— ABOUT THIS EXERCISE —
Work out how many lines of the material below contain the word "returns", then write that number alone.

— MATERIAL PROVIDED —
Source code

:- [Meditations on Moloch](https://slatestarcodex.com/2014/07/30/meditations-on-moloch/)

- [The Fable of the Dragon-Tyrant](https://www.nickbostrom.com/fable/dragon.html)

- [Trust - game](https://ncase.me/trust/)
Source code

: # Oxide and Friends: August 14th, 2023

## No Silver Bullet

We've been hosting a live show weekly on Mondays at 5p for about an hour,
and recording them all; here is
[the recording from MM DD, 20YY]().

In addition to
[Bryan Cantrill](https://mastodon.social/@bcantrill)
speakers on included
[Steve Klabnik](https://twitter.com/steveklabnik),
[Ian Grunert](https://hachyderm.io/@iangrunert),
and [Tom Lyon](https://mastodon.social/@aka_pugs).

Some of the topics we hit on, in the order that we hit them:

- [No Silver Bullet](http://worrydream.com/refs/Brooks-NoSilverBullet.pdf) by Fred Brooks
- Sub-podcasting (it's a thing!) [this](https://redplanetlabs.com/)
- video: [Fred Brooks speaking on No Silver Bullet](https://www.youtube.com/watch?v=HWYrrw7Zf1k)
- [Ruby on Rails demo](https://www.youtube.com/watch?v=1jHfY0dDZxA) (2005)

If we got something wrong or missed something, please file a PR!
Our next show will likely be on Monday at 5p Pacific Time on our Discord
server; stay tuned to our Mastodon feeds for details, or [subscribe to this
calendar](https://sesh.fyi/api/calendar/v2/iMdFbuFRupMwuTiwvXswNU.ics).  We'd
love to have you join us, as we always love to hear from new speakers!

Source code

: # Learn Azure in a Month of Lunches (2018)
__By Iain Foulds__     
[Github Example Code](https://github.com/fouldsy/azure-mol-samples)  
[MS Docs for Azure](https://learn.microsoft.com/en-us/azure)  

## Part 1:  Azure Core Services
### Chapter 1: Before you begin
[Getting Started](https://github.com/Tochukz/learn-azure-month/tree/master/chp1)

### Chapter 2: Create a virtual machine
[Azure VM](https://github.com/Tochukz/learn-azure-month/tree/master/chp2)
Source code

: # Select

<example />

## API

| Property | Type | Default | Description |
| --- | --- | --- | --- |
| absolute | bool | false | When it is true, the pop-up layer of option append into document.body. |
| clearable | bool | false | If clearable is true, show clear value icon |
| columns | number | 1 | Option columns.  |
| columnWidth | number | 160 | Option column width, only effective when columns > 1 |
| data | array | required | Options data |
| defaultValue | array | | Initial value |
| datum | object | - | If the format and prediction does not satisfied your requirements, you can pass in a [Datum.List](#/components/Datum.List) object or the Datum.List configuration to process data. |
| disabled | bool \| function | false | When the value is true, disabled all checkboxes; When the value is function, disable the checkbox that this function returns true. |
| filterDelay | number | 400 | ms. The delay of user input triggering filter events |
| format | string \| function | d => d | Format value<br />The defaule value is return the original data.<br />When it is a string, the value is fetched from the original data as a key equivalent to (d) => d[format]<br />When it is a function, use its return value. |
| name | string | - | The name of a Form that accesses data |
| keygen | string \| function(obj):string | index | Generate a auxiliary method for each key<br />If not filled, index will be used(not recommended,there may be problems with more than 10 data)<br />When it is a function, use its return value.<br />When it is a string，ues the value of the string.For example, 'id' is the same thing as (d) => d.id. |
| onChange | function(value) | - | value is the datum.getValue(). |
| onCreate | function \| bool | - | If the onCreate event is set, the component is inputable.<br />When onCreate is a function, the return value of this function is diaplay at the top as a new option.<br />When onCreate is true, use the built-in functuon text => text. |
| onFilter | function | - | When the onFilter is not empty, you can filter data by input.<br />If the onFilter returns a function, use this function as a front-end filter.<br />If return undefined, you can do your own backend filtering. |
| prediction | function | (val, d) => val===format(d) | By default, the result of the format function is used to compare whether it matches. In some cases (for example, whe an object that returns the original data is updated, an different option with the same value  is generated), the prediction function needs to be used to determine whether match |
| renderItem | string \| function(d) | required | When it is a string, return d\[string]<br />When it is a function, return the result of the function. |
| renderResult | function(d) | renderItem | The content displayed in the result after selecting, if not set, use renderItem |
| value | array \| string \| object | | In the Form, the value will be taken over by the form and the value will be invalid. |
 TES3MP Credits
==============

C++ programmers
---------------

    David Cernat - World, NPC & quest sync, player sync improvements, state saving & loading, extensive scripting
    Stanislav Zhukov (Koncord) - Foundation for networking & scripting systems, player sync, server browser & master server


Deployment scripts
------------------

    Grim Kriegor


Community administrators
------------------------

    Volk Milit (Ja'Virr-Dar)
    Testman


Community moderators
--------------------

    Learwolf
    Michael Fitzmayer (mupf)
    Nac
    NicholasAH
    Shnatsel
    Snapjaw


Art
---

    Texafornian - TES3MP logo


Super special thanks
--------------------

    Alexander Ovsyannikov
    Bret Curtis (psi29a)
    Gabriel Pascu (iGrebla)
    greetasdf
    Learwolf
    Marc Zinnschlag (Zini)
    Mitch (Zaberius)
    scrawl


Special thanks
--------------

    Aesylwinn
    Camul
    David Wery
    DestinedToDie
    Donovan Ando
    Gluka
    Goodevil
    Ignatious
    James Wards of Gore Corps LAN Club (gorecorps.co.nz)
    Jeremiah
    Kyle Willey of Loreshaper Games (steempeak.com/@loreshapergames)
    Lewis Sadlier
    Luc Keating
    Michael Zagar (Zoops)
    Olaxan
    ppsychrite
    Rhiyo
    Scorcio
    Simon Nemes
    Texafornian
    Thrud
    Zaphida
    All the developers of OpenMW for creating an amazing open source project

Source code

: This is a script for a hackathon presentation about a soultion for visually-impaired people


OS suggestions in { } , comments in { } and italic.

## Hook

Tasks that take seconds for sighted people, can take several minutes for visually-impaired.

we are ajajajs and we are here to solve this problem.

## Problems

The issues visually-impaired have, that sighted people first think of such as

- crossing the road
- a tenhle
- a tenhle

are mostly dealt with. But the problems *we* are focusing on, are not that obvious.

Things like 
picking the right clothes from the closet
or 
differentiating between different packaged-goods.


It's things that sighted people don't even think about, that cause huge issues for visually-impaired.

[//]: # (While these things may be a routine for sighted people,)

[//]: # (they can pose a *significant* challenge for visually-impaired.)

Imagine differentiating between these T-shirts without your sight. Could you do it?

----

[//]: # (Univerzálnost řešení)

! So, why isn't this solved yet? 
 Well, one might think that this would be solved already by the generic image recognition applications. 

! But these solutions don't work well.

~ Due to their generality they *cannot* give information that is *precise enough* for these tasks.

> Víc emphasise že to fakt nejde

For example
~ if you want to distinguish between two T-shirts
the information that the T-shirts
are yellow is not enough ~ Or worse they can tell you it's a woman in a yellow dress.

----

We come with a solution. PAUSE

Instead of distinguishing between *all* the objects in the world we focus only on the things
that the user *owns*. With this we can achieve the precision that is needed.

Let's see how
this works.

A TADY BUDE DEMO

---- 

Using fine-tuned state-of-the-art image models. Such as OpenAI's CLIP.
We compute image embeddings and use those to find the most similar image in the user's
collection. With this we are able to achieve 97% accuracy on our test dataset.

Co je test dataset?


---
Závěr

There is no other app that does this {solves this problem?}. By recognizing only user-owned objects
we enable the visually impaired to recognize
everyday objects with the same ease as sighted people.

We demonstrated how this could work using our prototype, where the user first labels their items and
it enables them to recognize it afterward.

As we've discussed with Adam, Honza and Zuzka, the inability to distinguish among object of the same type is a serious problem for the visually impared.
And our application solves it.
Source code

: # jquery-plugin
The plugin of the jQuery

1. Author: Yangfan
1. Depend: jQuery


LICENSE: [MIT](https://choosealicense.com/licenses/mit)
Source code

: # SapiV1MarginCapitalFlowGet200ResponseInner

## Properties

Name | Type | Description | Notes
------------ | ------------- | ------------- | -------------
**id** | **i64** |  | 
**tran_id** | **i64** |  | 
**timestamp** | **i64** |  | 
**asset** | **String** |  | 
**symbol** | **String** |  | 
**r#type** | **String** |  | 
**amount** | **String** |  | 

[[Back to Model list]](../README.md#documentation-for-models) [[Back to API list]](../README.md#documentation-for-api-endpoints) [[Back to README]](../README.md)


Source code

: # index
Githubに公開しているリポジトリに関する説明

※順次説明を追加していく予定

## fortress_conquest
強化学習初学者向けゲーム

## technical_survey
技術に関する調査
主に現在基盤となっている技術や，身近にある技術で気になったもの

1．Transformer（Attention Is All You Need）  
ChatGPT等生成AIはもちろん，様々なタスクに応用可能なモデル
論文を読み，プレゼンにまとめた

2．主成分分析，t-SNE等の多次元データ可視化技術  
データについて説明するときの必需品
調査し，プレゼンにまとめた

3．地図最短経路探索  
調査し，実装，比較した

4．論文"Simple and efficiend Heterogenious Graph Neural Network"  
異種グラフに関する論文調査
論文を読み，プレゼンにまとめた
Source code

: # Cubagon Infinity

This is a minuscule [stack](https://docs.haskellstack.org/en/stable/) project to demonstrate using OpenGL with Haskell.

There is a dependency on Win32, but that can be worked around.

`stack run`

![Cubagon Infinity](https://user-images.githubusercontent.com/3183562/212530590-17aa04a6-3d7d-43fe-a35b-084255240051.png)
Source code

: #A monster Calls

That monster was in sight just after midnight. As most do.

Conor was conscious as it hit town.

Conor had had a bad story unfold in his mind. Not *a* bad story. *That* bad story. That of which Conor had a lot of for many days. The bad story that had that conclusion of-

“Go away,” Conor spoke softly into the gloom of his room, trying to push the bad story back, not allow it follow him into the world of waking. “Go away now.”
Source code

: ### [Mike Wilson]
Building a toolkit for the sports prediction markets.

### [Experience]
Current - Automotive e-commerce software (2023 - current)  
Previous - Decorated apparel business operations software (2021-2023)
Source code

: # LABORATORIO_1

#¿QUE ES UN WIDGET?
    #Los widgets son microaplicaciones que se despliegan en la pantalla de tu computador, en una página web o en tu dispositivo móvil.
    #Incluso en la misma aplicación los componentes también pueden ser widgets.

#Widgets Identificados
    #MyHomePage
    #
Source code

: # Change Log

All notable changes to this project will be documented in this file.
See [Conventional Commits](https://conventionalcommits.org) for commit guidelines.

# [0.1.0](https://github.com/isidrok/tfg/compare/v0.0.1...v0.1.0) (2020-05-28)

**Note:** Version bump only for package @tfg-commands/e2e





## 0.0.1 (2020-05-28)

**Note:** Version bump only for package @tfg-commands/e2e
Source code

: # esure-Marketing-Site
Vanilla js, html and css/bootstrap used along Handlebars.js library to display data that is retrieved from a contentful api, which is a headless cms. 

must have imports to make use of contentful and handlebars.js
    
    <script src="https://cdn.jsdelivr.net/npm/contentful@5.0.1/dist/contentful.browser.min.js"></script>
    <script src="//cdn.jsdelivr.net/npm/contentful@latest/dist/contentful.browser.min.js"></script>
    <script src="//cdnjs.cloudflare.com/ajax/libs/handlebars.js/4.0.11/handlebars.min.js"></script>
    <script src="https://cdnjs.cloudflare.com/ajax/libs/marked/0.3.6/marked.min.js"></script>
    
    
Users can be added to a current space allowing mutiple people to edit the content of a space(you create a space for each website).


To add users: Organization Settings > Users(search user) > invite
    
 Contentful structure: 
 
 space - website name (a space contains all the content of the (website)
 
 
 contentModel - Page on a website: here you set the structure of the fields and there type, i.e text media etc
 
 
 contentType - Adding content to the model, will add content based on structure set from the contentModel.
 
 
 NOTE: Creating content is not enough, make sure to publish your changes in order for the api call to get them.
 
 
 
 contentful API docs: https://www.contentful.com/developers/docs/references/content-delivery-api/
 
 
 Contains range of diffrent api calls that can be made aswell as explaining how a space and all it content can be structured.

— TASK RESULT —
3